=== Section Start ===

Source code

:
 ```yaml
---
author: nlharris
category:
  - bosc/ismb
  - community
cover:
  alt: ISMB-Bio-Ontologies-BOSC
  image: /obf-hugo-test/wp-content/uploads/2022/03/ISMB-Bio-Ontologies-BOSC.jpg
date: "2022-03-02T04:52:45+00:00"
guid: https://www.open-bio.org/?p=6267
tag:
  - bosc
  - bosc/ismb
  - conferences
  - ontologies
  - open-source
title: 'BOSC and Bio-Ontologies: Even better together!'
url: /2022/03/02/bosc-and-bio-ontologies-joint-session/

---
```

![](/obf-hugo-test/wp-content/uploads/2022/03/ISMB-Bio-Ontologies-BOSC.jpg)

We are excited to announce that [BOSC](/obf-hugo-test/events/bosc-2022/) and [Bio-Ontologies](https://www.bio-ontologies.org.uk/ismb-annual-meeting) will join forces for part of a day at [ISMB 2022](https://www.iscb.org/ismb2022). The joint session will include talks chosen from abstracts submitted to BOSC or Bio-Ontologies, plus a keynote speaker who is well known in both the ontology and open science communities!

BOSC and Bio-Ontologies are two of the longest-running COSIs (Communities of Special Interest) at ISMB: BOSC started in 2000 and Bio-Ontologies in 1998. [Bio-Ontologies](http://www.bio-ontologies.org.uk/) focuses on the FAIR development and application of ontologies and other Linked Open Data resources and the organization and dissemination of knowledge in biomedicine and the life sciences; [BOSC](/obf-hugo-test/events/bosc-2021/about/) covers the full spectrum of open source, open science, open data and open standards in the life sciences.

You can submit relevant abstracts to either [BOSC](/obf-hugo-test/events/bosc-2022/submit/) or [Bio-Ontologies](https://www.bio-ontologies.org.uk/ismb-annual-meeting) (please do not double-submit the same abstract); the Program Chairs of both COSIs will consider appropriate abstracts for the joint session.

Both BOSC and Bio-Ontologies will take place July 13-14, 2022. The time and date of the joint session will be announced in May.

=== Section End ===
=== Section Start ===

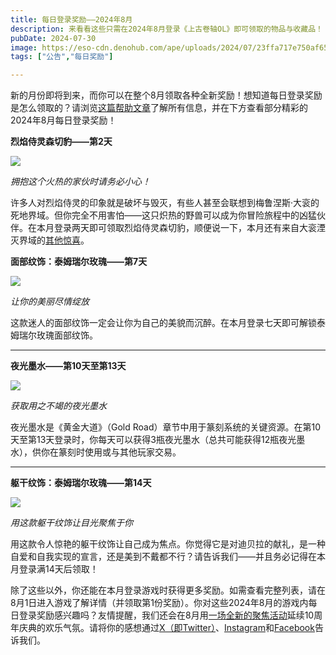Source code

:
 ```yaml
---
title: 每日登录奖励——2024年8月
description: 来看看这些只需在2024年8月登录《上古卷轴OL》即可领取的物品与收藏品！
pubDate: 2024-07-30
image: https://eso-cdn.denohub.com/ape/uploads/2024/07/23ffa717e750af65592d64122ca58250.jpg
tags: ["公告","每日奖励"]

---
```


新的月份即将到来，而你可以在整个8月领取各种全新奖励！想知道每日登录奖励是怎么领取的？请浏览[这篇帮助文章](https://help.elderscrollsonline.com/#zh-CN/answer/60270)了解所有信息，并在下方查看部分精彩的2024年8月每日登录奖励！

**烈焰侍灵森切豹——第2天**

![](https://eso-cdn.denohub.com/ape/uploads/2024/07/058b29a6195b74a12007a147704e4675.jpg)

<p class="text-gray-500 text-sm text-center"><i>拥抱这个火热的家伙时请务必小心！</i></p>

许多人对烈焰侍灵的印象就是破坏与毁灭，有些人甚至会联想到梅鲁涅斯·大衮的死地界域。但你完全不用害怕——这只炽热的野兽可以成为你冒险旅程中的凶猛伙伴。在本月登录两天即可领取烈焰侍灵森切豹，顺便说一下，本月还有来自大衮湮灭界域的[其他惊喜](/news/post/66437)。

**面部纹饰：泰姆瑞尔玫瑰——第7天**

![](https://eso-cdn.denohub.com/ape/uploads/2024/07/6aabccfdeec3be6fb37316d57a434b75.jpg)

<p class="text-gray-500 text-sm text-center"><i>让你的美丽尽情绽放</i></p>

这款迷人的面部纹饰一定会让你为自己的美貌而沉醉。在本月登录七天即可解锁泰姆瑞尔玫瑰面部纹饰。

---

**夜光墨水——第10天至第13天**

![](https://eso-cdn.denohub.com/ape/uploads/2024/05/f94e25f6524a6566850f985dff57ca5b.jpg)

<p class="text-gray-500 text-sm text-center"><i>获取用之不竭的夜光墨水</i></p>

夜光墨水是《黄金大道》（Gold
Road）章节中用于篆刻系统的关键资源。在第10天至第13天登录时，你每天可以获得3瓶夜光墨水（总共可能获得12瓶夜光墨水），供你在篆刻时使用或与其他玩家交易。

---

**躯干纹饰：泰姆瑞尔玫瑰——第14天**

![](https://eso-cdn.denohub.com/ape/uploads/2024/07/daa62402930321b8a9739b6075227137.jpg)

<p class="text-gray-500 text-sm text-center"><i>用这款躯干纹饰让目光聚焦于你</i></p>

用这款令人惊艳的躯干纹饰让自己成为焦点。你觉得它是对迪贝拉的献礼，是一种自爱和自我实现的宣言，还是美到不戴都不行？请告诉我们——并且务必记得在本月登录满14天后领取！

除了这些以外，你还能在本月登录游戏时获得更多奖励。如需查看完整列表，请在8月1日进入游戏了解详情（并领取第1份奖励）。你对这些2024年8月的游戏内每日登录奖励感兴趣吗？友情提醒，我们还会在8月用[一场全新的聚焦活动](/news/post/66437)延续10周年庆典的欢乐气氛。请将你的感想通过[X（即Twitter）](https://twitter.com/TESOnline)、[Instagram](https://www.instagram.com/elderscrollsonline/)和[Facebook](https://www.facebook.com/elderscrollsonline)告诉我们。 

=== Section End ===

- [Directions for this task]:
The lines you need are those holding the word "text"; copy each of them from the material above.

- [Answer box]:
<p class="text-gray-500 text-sm text-center"><i>拥抱这个火热的家伙时请务必小心！</i></p>
<p class="text-gray-500 text-sm text-center"><i>让你的美丽尽情绽放</i></p>
<p class="text-gray-500 text-sm text-center"><i>获取用之不竭的夜光墨水</i></p>
<p class="text-gray-500 text-sm text-center"><i>用这款躯干纹饰让目光聚焦于你</i></p>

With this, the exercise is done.